The expected answer is every line of the material that contains the word "Virginia".
[Opening Given records section]
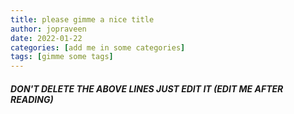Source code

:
 ```yaml
---
title: please gimme a nice title
author: jopraveen
date: 2022-01-22
categories: [add me in some categories]
tags: [gimme some tags]
---
```



##### DON'T DELETE THE ABOVE LINES JUST EDIT IT (EDIT ME AFTER READING) 
    
    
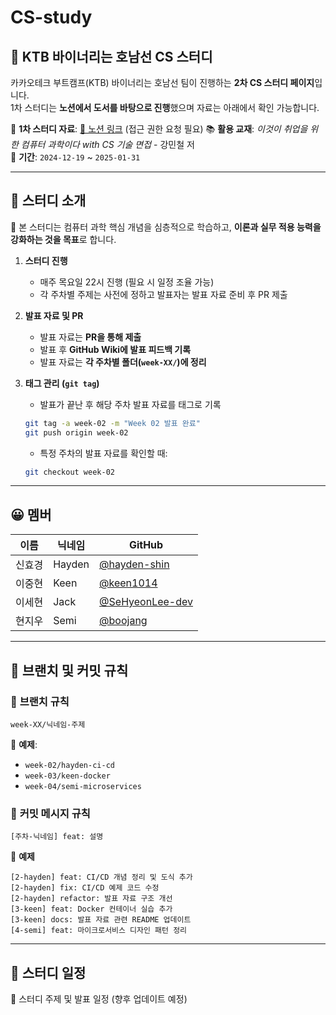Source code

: # CS-study

## 🚄 KTB 바이너리는 호남선 CS 스터디
카카오테크 부트캠프(KTB) 바이너리는 호남선 팀이 진행하는 **2차 CS 스터디 페이지**입니다.  
1차 스터디는 **노션에서 도서를 바탕으로 진행**했으며 자료는 아래에서 확인 가능합니다.

📖 **1차 스터디 자료**: [🔗 노션 링크](https://www.notion.so/goormkdx/2-15ac0ff4ce3180c08667ef6b3b0a2cda?pvs=4)  (접근 권한 요청 필요)
📚 **활용 교재**: _이것이 취업을 위한 컴퓨터 과학이다 with CS 기술 면접_ - 강민철 저  
📆 **기간**: `2024-12-19` ~ `2025-01-31`

---

## 📌 스터디 소개 
🚀 본 스터디는 컴퓨터 과학 핵심 개념을 심층적으로 학습하고, **이론과 실무 적용 능력을 강화하는 것을 목표**로 합니다.  

1. **스터디 진행**
   - 매주 목요일 22시 진행 (필요 시 일정 조율 가능)
   - 각 주차별 주제는 사전에 정하고 발표자는 발표 자료 준비 후 PR 제출

2. **발표 자료 및 PR**
   - 발표 자료는 **PR을 통해 제출**
   - 발표 후 **GitHub Wiki에 발표 피드백 기록**
   - 발표 자료는 **각 주차별 폴더(`week-XX/`)에 정리**

3. **태그 관리 (`git tag`)**
   - 발표가 끝난 후 해당 주차 발표 자료를 태그로 기록
   ```bash
   git tag -a week-02 -m "Week 02 발표 완료"
   git push origin week-02
   ```
   - 특정 주차의 발표 자료를 확인할 때:
   ```bash
   git checkout week-02
   ```

---

## 😀 멤버
| 이름 | 닉네임 | GitHub |
|------|--------|--------|
| 신효경 | Hayden | [@hayden-shin](https://github.com/hayden-shin) |
| 이중현 | Keen | [@keen1014](https://github.com/keen1014) |
| 이세현 | Jack | [@SeHyeonLee-dev](https://github.com/SeHyeonLee-dev) |
| 현지우 | Semi | [@boojang](https://github.com/boojang) |

---

## 🌿 브랜치 및 커밋 규칙

### 📌 **브랜치 규칙**
```
week-XX/닉네임-주제
```
📌 **예제**:
- `week-02/hayden-ci-cd`
- `week-03/keen-docker`
- `week-04/semi-microservices`

### 📝 **커밋 메시지 규칙**

```
[주차-닉네임] feat: 설명
```
📌 **예제**
```
[2-hayden] feat: CI/CD 개념 정리 및 도식 추가
[2-hayden] fix: CI/CD 예제 코드 수정
[2-hayden] refactor: 발표 자료 구조 개선
[3-keen] feat: Docker 컨테이너 실습 추가
[3-keen] docs: 발표 자료 관련 README 업데이트
[4-semi] feat: 마이크로서비스 디자인 패턴 정리
```

---

## 📅 스터디 일정
📌 스터디 주제 및 발표 일정
(향후 업데이트 예정)
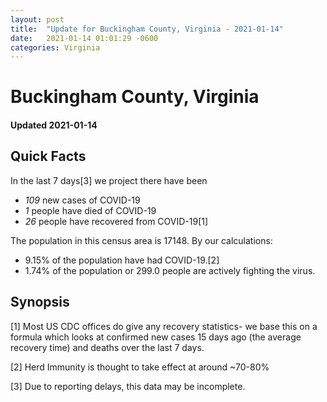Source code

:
 ```yaml
---
layout: post
title:  "Update for Buckingham County, Virginia - 2021-01-14"
date:   2021-01-14 01:01:29 -0600
categories: Virginia
---
```


# Buckingham County, Virginia
#### Updated 2021-01-14

## Quick Facts

In the last 7 days[3] we project there have been
- *109* new cases of COVID-19
- *1* people have died of COVID-19
- *26* people have recovered from COVID-19[1]

The population in this census area is 17148. By our calculations:
- 9.15% of the population have had COVID-19.[2]
- 1.74% of the population or 299.0 people are actively fighting the virus.

## Synopsis




[1] Most US CDC offices do give any recovery statistics- we base this on a formula which looks at confirmed new cases
15 days ago (the average recovery time) and deaths over the last 7 days.

[2] Herd Immunity is thought to take effect at around ~70-80%

[3] Due to reporting delays, this data may be incomplete.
[Closing Given records section]
Completed exercise:
title:  "Update for Buckingham County, Virginia - 2021-01-14"
categories: Virginia
# Buckingham County, Virginia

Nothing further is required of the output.